At least, that's what Angry Birds app designer Rovio is hoping will happen after it cuts up to 130 jobs, or about 16 percent of its workforce, to cope with slowing growth and games that failed to fly.
"We have been building our team on assumptions of faster growth than have materialized," Rovio chief executive Mikael Hed wrote in a blog post on Thursday.
The game maker said it will organize around three business that it believes have the highest growth potential: Games, media and consumer products. The job cuts come as its latest Angry Birds release, a female-centric game called Stella, failed to crack the top 100 downloaded apps on Apple. While the original Angry Birds game still has more than 200 million monthly active players, the app has apparently shed 63 million players since it peaked in 2012.
"It is never easy to consider changes like this, but it is better to do them sooner rather than later, when we are in a good place to reignite growth," Hed wrote in his blog post.

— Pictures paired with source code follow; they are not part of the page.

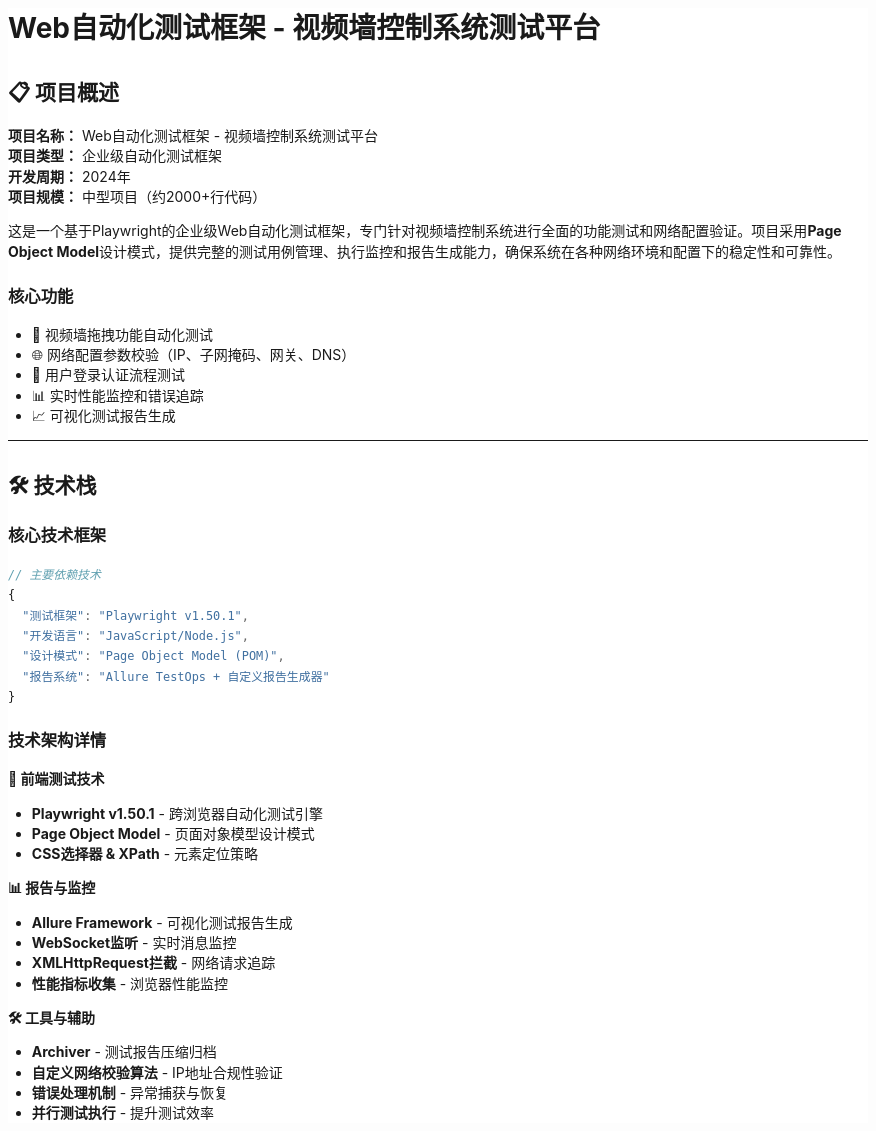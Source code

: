 # Web自动化测试框架 - 视频墙控制系统测试平台

## 📋 项目概述

**项目名称：** Web自动化测试框架 - 视频墙控制系统测试平台  
**项目类型：** 企业级自动化测试框架  
**开发周期：** 2024年  
**项目规模：** 中型项目（约2000+行代码）

这是一个基于Playwright的企业级Web自动化测试框架，专门针对视频墙控制系统进行全面的功能测试和网络配置验证。项目采用**Page Object Model**设计模式，提供完整的测试用例管理、执行监控和报告生成能力，确保系统在各种网络环境和配置下的稳定性和可靠性。

### 核心功能
- 🎯 视频墙拖拽功能自动化测试
- 🌐 网络配置参数校验（IP、子网掩码、网关、DNS）
- 🔐 用户登录认证流程测试
- 📊 实时性能监控和错误追踪
- 📈 可视化测试报告生成

---

## 🛠️ 技术栈

### 核心技术框架
```javascript
// 主要依赖技术
{
  "测试框架": "Playwright v1.50.1",
  "开发语言": "JavaScript/Node.js", 
  "设计模式": "Page Object Model (POM)",
  "报告系统": "Allure TestOps + 自定义报告生成器"
}
```

### 技术架构详情

**🔧 前端测试技术**
- **Playwright v1.50.1** - 跨浏览器自动化测试引擎
- **Page Object Model** - 页面对象模型设计模式
- **CSS选择器 & XPath** - 元素定位策略

**📊 报告与监控**
- **Allure Framework** - 可视化测试报告生成
- **WebSocket监听** - 实时消息监控
- **XMLHttpRequest拦截** - 网络请求追踪
- **性能指标收集** - 浏览器性能监控

**🛠️ 工具与辅助**
- **Archiver** - 测试报告压缩归档
- **自定义网络校验算法** - IP地址合规性验证
- **错误处理机制** - 异常捕获与恢复
- **并行测试执行** - 提升测试效率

Part of Rovio's issue is the popularity of newer, fresher games, such as Candy Crush Saga from app designer King, which was released in 2012. Angry Birds, meanwhile, was released in 2009.
Rovio has issued several new twists on the original game, such as Angry Birds Seasons and Angry Birds Star Wars. But none of the releases apparently slowed down consumers' fickle interest in finding newer and fresher games.

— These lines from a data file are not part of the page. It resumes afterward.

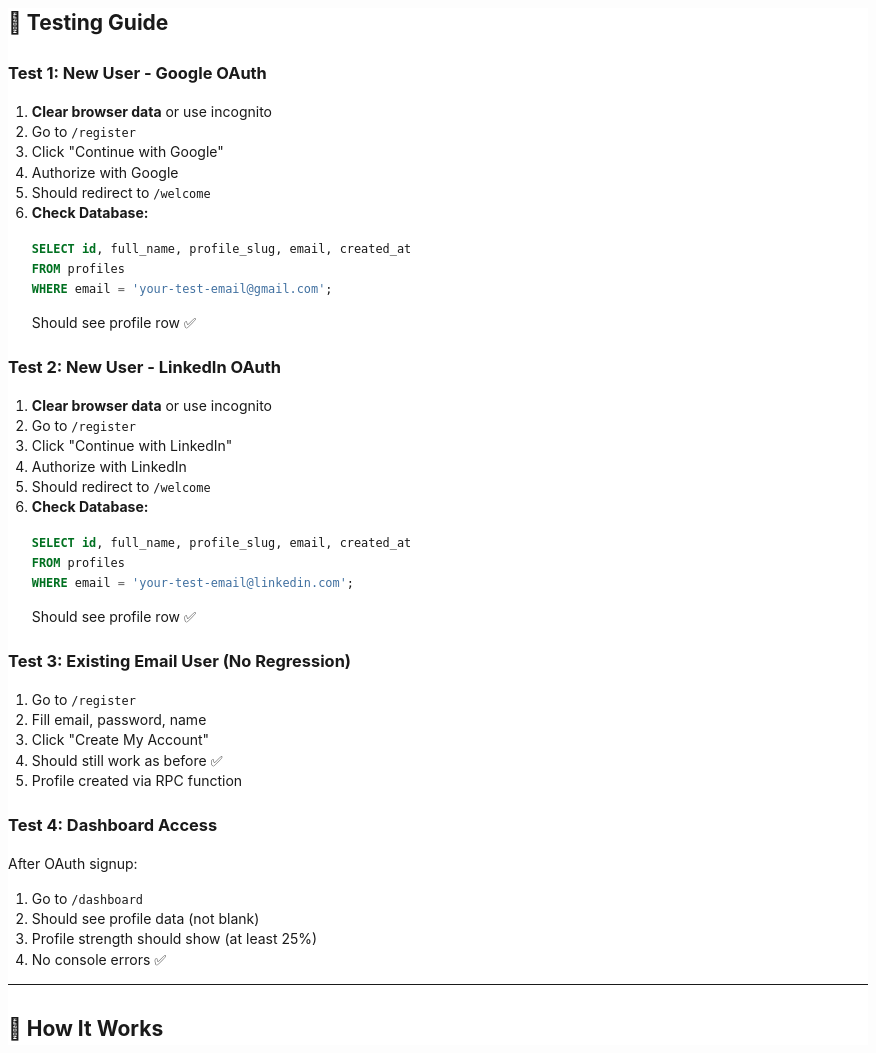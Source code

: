 
## 🧪 Testing Guide

### Test 1: New User - Google OAuth

1. **Clear browser data** or use incognito
2. Go to `/register`
3. Click "Continue with Google"
4. Authorize with Google
5. Should redirect to `/welcome`
6. **Check Database:**
   ```sql
   SELECT id, full_name, profile_slug, email, created_at 
   FROM profiles 
   WHERE email = 'your-test-email@gmail.com';
   ```
   Should see profile row ✅

### Test 2: New User - LinkedIn OAuth

1. **Clear browser data** or use incognito
2. Go to `/register`
3. Click "Continue with LinkedIn"
4. Authorize with LinkedIn
5. Should redirect to `/welcome`
6. **Check Database:**
   ```sql
   SELECT id, full_name, profile_slug, email, created_at 
   FROM profiles 
   WHERE email = 'your-test-email@linkedin.com';
   ```
   Should see profile row ✅

### Test 3: Existing Email User (No Regression)

1. Go to `/register`
2. Fill email, password, name
3. Click "Create My Account"
4. Should still work as before ✅
5. Profile created via RPC function

### Test 4: Dashboard Access

After OAuth signup:
1. Go to `/dashboard`
2. Should see profile data (not blank)
3. Profile strength should show (at least 25%)
4. No console errors ✅

---

## 🔧 How It Works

The decision to cut its headcount comes after Rovio said in August that CEO Hed will be stepping down in January. Hed, who co-founded the company in 2003, will remain as chairman of the company's animation and movie business. He'll be replaced by Rovio chief commercial officer Pekka Rantala.
At the same time, Angry Birds itself is in no danger of flying away. The game has hatched several other lines of business, including an animated series and a 3D movie, which is set for a 2016 release. Fans who want a real-life Angry Birds experience can also visit theme park attractions in Finland, the U.K. and the U.S., including one attraction at the Kennedy Space Center visitor complex.